Material for the task →
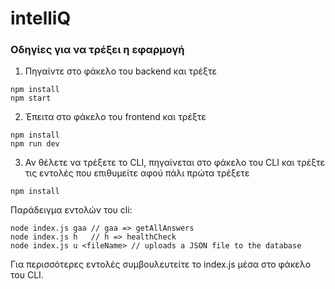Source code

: # intelliQ

### Οδηγίες για να τρέξει η εφαρμογή

1. Πηγαίντε στο φάκελο του backend και τρέξτε

```
npm install
npm start
```

2. Έπειτα στο φάκελο του frontend και τρέξτε

```
npm install
npm run dev
```

3. Αν θέλετε να τρέξετε το CLI, πηγαίνεται στο φάκελο του CLI και τρέξτε τις εντολές που επιθυμείτε αφού πάλι πρώτα τρέξετε

```
npm install
```

Παράδειγμα εντολών του cli:

```
node index.js gaa // gaa => getAllAnswers
node index.js h   // h => healthCheck
node index.js u <fileName> // uploads a JSON file to the database
```

Για περισσότερες εντολές συμβουλευτείτε το index.js μέσα στο φάκελο του CLI.
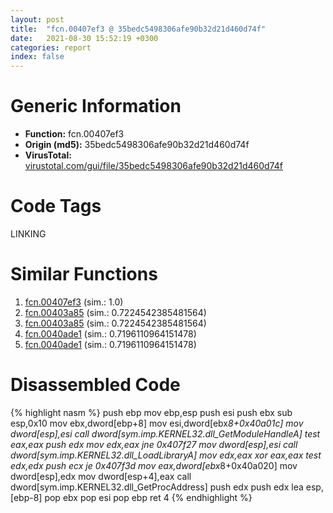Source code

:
 ```yaml
---
layout: post
title:  "fcn.00407ef3 @ 35bedc5498306afe90b32d21d460d74f"
date:   2021-08-30 15:52:19 +0300
categories: report
index: false
---
```


# Generic Information
- **Function:** fcn.00407ef3
- **Origin (md5):** 35bedc5498306afe90b32d21d460d74f
- **VirusTotal:** [virustotal.com/gui/file/35bedc5498306afe90b32d21d460d74f][virustotal_ref]

# Code Tags
<span class="tag" id="LINKING">LINKING</span>


# Similar Functions

1. [fcn.00407ef3][similar_1_ref] (sim.: 1.0)
2. [fcn.00403a85][similar_2_ref] (sim.: 0.7224542385481564)
3. [fcn.00403a85][similar_3_ref] (sim.: 0.7224542385481564)
4. [fcn.0040ade1][similar_4_ref] (sim.: 0.7196110964151478)
5. [fcn.0040ade1][similar_5_ref] (sim.: 0.7196110964151478)


# Disassembled Code

{% highlight nasm %}
push ebp
mov ebp,esp
push esi
push ebx
sub esp,0x10
mov ebx,dword[ebp+8]
mov esi,dword[ebx*8+0x40a01c]
mov dword[esp],esi
call dword[sym.imp.KERNEL32.dll_GetModuleHandleA]
test eax,eax
push edx
mov edx,eax
jne 0x407f27
mov dword[esp],esi
call dword[sym.imp.KERNEL32.dll_LoadLibraryA]
mov edx,eax
xor eax,eax
test edx,edx
push ecx
je 0x407f3d
mov eax,dword[ebx*8+0x40a020]
mov dword[esp],edx
mov dword[esp+4],eax
call dword[sym.imp.KERNEL32.dll_GetProcAddress]
push edx
push edx
lea esp,[ebp-8]
pop ebx
pop esi
pop ebp
ret 4
{% endhighlight %}


[similar_1_ref]: /report/fcn.00407ef3@a3177dc54b85649e8807e665ece12d6a
[similar_2_ref]: /report/fcn.00403a85@a3177dc54b85649e8807e665ece12d6a
[similar_3_ref]: /report/fcn.00403a85@35bedc5498306afe90b32d21d460d74f
[similar_4_ref]: /report/fcn.0040ade1@912f1d013a0d6151bc7a7cef6da1b2a0
[similar_5_ref]: /report/fcn.0040ade1@fb9b7d22bc1c143ac66b0575cbdd088d
[virustotal_ref]: https://www.virustotal.com/gui/file/35bedc5498306afe90b32d21d460d74f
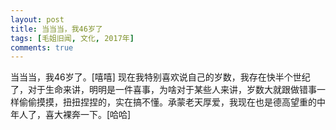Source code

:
 ```yaml
---
layout: post
title: 当当当，我46岁了
tags: [毛姐旧闻, 文化, 2017年]
comments: true
---
```


当当当，我46岁了。[嘻嘻] 现在我特别喜欢说自己的岁数，我存在快半个世纪了，对于生命来讲，明明是一件喜事，为啥对于某些人来讲，岁数大就跟做错事一样偷偷摸摸，扭扭捏捏的，实在搞不懂。承蒙老天厚爱，我现在也是德高望重的中年人了，喜大裸奔一下。[哈哈]
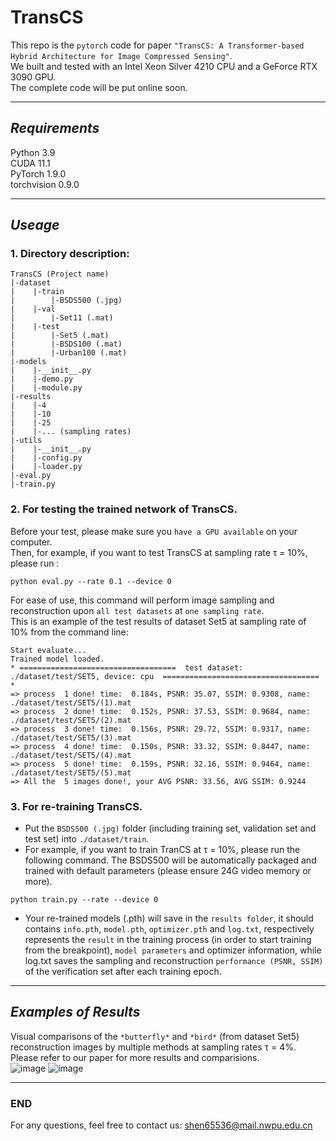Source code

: # TransCS
This repo is the `pytorch` code for paper `"TransCS: A Transformer-based Hybrid Architecture for Image Compressed Sensing"`.  
We built and tested with an Intel Xeon Silver 4210 CPU and a GeForce RTX 3090 GPU.  
The complete code will be put online soon.
****
## _Requirements_
Python 3.9  
CUDA 11.1  
PyTorch 1.9.0  
torchvision 0.9.0  
****
## _Useage_
### 1. Directory description:  
```
TransCS (Project name)  
|-dataset
|    |-train  
|        |-BSDS500 (.jpg)  
|    |-val  
|        |-Set11 (.mat)  
|    |-test  
|        |-Set5 (.mat)  
|        |-BSDS100 (.mat)  
|        |-Urban100 (.mat)  
|-models
|    |-__init__.py  
|    |-demo.py  
|    |-module.py  
|-results  
|    |-4  
|    |-10  
|    |-25  
|    |-... (sampling rates)
|-utils 
|    |-__init__.py  
|    |-config.py  
|    |-loader.py  
|-eval.py  
|-train.py
```
### 2. For testing the trained network of TransCS.  
Before your test, please make sure you `have a GPU available` on your computer.  
Then, for example, if you want to test TransCS at sampling rate τ = 10%, please run :  
```
python eval.py --rate 0.1 --device 0
```  
For ease of use, this command will perform image sampling and reconstruction upon `all test datasets` at `one sampling rate`.  
This is an example of the test results of dataset Set5 at sampling rate of 10% from the command line:  
```
Start evaluate...
Trained model loaded.
* ===================================  test dataset: ./dataset/test/SET5, device: cpu  =================================== *
=> process  1 done! time:  0.184s, PSNR: 35.07, SSIM: 0.9308, name: ./dataset/test/SET5/(1).mat
=> process  2 done! time:  0.152s, PSNR: 37.53, SSIM: 0.9684, name: ./dataset/test/SET5/(2).mat
=> process  3 done! time:  0.156s, PSNR: 29.72, SSIM: 0.9317, name: ./dataset/test/SET5/(3).mat
=> process  4 done! time:  0.150s, PSNR: 33.32, SSIM: 0.8447, name: ./dataset/test/SET5/(4).mat
=> process  5 done! time:  0.159s, PSNR: 32.16, SSIM: 0.9464, name: ./dataset/test/SET5/(5).mat
=> All the  5 images done!, your AVG PSNR: 33.56, AVG SSIM: 0.9244
```
### 3. For re-training TransCS. 
* Put the `BSDS500 (.jpg)` folder (including training set, validation set and test set) into `./dataset/train`.  
* For example, if you want to train TranCS at τ = 10%, please run the following command. The BSDS500 will be automatically packaged and trained with default parameters (please ensure 24G video memory or more).
```
python train.py --rate --device 0
```
* Your re-trained models (.pth) will save in the `results folder`, it should contains `info.pth`, `model.pth`, `optimizer.pth` and `log.txt`, respectively represents the `result` in the training process (in order to start training from the breakpoint), `model parameters` and optimizer information, while log.txt saves the sampling and reconstruction `performance (PSNR, SSIM)` of the verification set after each training epoch.  
****
## _Examples of Results_
Visual comparisons of the `*butterfly*` and `*bird*` (from dataset Set5) reconstruction images by multiple methods at sampling rates τ = 4%.  
Please refer to our paper for more results and comparisions.  
![image](https://github.com/myheuf/TransCS/blob/master/imgs/butterfly.png)
![image](https://github.com/myheuf/TransCS/blob/master/imgs/bird.png)
****
### END
For any questions, feel free to contact us: shen65536@mail.nwpu.edu.cn
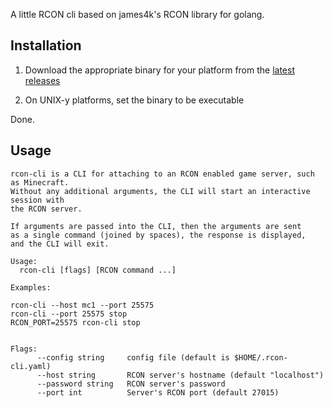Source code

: A little RCON cli based on james4k's RCON library for golang.

## Installation

1. Download the appropriate binary for your platform from the [latest releases](https://github.com/itzg/rcon-cli/releases/latest)

2. On UNIX-y platforms, set the binary to be executable

Done.

## Usage

```text
rcon-cli is a CLI for attaching to an RCON enabled game server, such as Minecraft.
Without any additional arguments, the CLI will start an interactive session with
the RCON server.

If arguments are passed into the CLI, then the arguments are sent
as a single command (joined by spaces), the response is displayed,
and the CLI will exit.

Usage:
  rcon-cli [flags] [RCON command ...]

Examples:

rcon-cli --host mc1 --port 25575
rcon-cli --port 25575 stop
RCON_PORT=25575 rcon-cli stop


Flags:
      --config string     config file (default is $HOME/.rcon-cli.yaml)
      --host string       RCON server's hostname (default "localhost")
      --password string   RCON server's password
      --port int          Server's RCON port (default 27015)
```
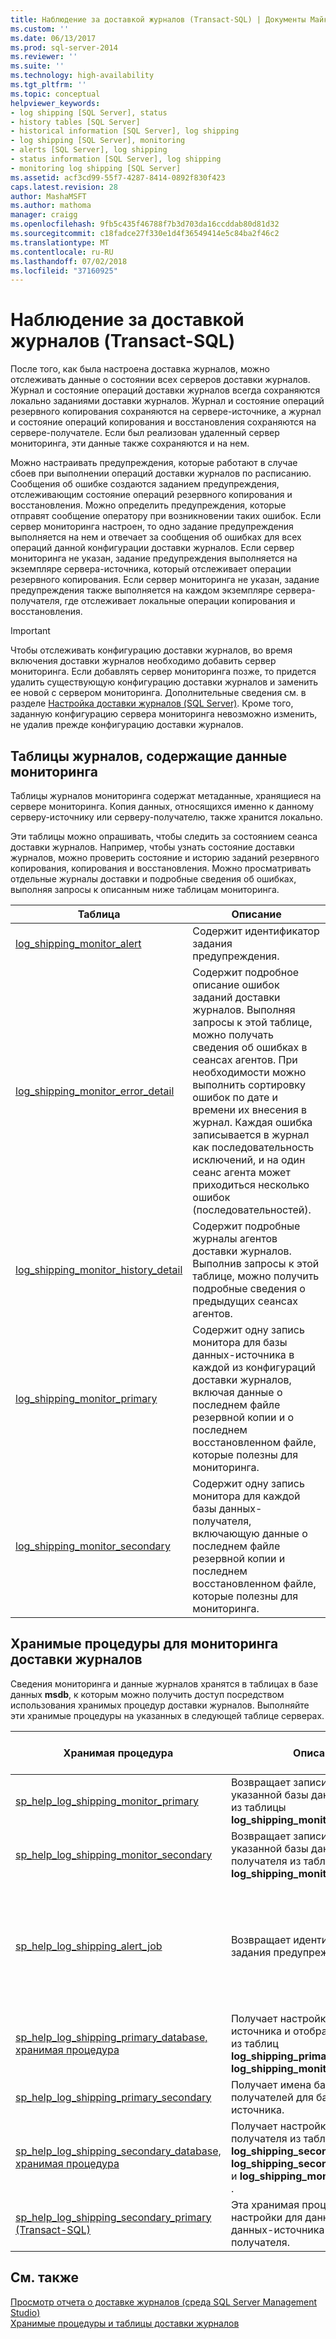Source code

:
 ```yaml
---
title: Наблюдение за доставкой журналов (Transact-SQL) | Документы Майкрософт
ms.custom: ''
ms.date: 06/13/2017
ms.prod: sql-server-2014
ms.reviewer: ''
ms.suite: ''
ms.technology: high-availability
ms.tgt_pltfrm: ''
ms.topic: conceptual
helpviewer_keywords:
- log shipping [SQL Server], status
- history tables [SQL Server]
- historical information [SQL Server], log shipping
- log shipping [SQL Server], monitoring
- alerts [SQL Server], log shipping
- status information [SQL Server], log shipping
- monitoring log shipping [SQL Server]
ms.assetid: acf3cd99-55f7-4287-8414-0892f830f423
caps.latest.revision: 28
author: MashaMSFT
ms.author: mathoma
manager: craigg
ms.openlocfilehash: 9fb5c435f46788f7b3d703da16ccddab80d81d32
ms.sourcegitcommit: c18fadce27f330e1d4f36549414e5c84ba2f46c2
ms.translationtype: MT
ms.contentlocale: ru-RU
ms.lasthandoff: 07/02/2018
ms.locfileid: "37160925"
---
```

# <a name="monitor-log-shipping-transact-sql"></a>Наблюдение за доставкой журналов (Transact-SQL)
  После того, как была настроена доставка журналов, можно отслеживать данные о состоянии всех серверов доставки журналов. Журнал и состояние операций доставки журналов всегда сохраняются локально заданиями доставки журналов. Журнал и состояние операций резервного копирования сохраняются на сервере-источнике, а журнал и состояние операций копирования и восстановления сохраняются на сервере-получателе. Если был реализован удаленный сервер мониторинга, эти данные также сохраняются и на нем.  
  
 Можно настраивать предупреждения, которые работают в случае сбоев при выполнении операций доставки журналов по расписанию. Сообщения об ошибке создаются заданием предупреждения, отслеживающим состояние операций резервного копирования и восстановления. Можно определить предупреждения, которые отправят сообщение оператору при возникновении таких ошибок. Если сервер мониторинга настроен, то одно задание предупреждения выполняется на нем и отвечает за сообщения об ошибках для всех операций данной конфигурации доставки журналов. Если сервер мониторинга не указан, задание предупреждения выполняется на экземпляре сервера-источника, который отслеживает операции резервного копирования. Если сервер мониторинга не указан, задание предупреждения также выполняется на каждом экземпляре сервера-получателя, где отслеживает локальные операции копирования и восстановления.  
  
> [!IMPORTANT]  
>  Чтобы отслеживать конфигурацию доставки журналов, во время включения доставки журналов необходимо добавить сервер мониторинга. Если добавлять сервер мониторинга позже, то придется удалить существующую конфигурацию доставки журналов и заменить ее новой с сервером мониторинга. Дополнительные сведения см. в разделе [Настройка доставки журналов (SQL Server)](configure-log-shipping-sql-server.md). Кроме того, заданную конфигурацию сервера мониторинга невозможно изменить, не удалив прежде конфигурацию доставки журналов.  
  
## <a name="history-tables-containing-monitoring-information"></a>Таблицы журналов, содержащие данные мониторинга  
 Таблицы журналов мониторинга содержат метаданные, хранящиеся на сервере мониторинга. Копия данных, относящихся именно к данному серверу-источнику или серверу-получателю, также хранится локально.  
  
 Эти таблицы можно опрашивать, чтобы следить за состоянием сеанса доставки журналов. Например, чтобы узнать состояние доставки журналов, можно проверить состояние и историю заданий резервного копирования, копирования и восстановления. Можно просматривать отдельные журналы доставки и подробные сведения об ошибках, выполняя запросы к описанным ниже таблицам мониторинга.  
  
|Таблица|Описание|  
|-----------|-----------------|  
|[log_shipping_monitor_alert](/sql/relational-databases/system-tables/log-shipping-monitor-alert-transact-sql)|Содержит идентификатор задания предупреждения.|  
|[log_shipping_monitor_error_detail](/sql/relational-databases/system-tables/log-shipping-monitor-error-detail-transact-sql)|Содержит подробное описание ошибок заданий доставки журналов. Выполняя запросы к этой таблице, можно получать сведения об ошибках в сеансах агентов. При необходимости можно выполнить сортировку ошибок по дате и времени их внесения в журнал. Каждая ошибка записывается в журнал как последовательность исключений, и на один сеанс агента может приходиться несколько ошибок (последовательностей).|  
|[log_shipping_monitor_history_detail](/sql/relational-databases/system-tables/log-shipping-monitor-history-detail-transact-sql)|Содержит подробные журналы агентов доставки журналов. Выполнив запросы к этой таблице, можно получить подробные сведения о предыдущих сеансах агентов.|  
|[log_shipping_monitor_primary](/sql/relational-databases/system-tables/log-shipping-monitor-primary-transact-sql)|Содержит одну запись монитора для базы данных-источника в каждой из конфигураций доставки журналов, включая данные о последнем файле резервной копии и о последнем восстановленном файле, которые полезны для мониторинга.|  
|[log_shipping_monitor_secondary](/sql/relational-databases/system-tables/log-shipping-monitor-secondary-transact-sql)|Содержит одну запись монитора для каждой базы данных-получателя, включающую данные о последнем файле резервной копии и последнем восстановленном файле, которые полезны для мониторинга.|  
  
## <a name="stored-procedures-for-monitoring-log-shipping"></a>Хранимые процедуры для мониторинга доставки журналов  
 Сведения мониторинга и данные журналов хранятся в таблицах в базе данных **msdb**, к которым можно получить доступ посредством использования хранимых процедур доставки журналов. Выполняйте эти хранимые процедуры на указанных в следующей таблице серверах.  
  
|Хранимая процедура|Описание|Место выполнения процедуры|  
|----------------------|-----------------|---------------------------|  
|[sp_help_log_shipping_monitor_primary](/sql/relational-databases/system-stored-procedures/sp-help-log-shipping-monitor-primary-transact-sql)|Возвращает записи монитора для указанной базы данных-источника из таблицы **log_shipping_monitor_primary** .|Сервер мониторинга или сервер-источник|  
|[sp_help_log_shipping_monitor_secondary](/sql/relational-databases/system-stored-procedures/sp-help-log-shipping-monitor-secondary-transact-sql)|Возвращает записи монитора для указанной базы данных-получателя из таблицы **log_shipping_monitor_secondary** .|Сервер мониторинга или сервер-получатель|  
|[sp_help_log_shipping_alert_job](/sql/relational-databases/system-stored-procedures/sp-help-log-shipping-alert-job-transact-sql)|Возвращает идентификатор задания предупреждения.|Сервер мониторинга, сервер-источник или сервер-получатель, если сервер мониторинга не определен.|  
|[sp_help_log_shipping_primary_database, хранимая процедура](/sql/relational-databases/system-stored-procedures/sp-help-log-shipping-primary-database-transact-sql)|Получает настройки базы данных-источника и отображает значения из таблиц **log_shipping_primary_databases** и **log_shipping_monitor_primary** .|Сервер-источник|  
|[sp_help_log_shipping_primary_secondary](/sql/relational-databases/system-stored-procedures/sp-help-log-shipping-primary-secondary-transact-sql)|Получает имена баз данных-получателей для базы данных-источника.|Сервер-источник|  
|[sp_help_log_shipping_secondary_database, хранимая процедура](/sql/relational-databases/system-stored-procedures/sp-help-log-shipping-secondary-database-transact-sql)|Получает настройки базы данных-получателя из таблиц **log_shipping_secondary**, **log_shipping_secondary_databases** и **log_shipping_monitor_secondary** .|Сервер-получатель|  
|[sp_help_log_shipping_secondary_primary (Transact-SQL)](/sql/relational-databases/system-stored-procedures/sp-help-log-shipping-secondary-primary-transact-sql)|Эта хранимая процедура получает настройки для данной базы данных-источника с сервера-получателя.|Сервер-получатель|  
  
## <a name="see-also"></a>См. также  
 [Просмотр отчета о доставке журналов (среда SQL Server Management Studio)](view-the-log-shipping-report-sql-server-management-studio.md)   
 [Хранимые процедуры и таблицы доставки журналов](log-shipping-tables-and-stored-procedures.md)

Assignment → Look through the material above and pick out each line holding the word "bird".

Response →
Visual comparisons of the `*butterfly*` and `*bird*` (from dataset Set5) reconstruction images by multiple methods at sampling rates τ = 4%.  
![image](https://github.com/myheuf/TransCS/blob/master/imgs/bird.png)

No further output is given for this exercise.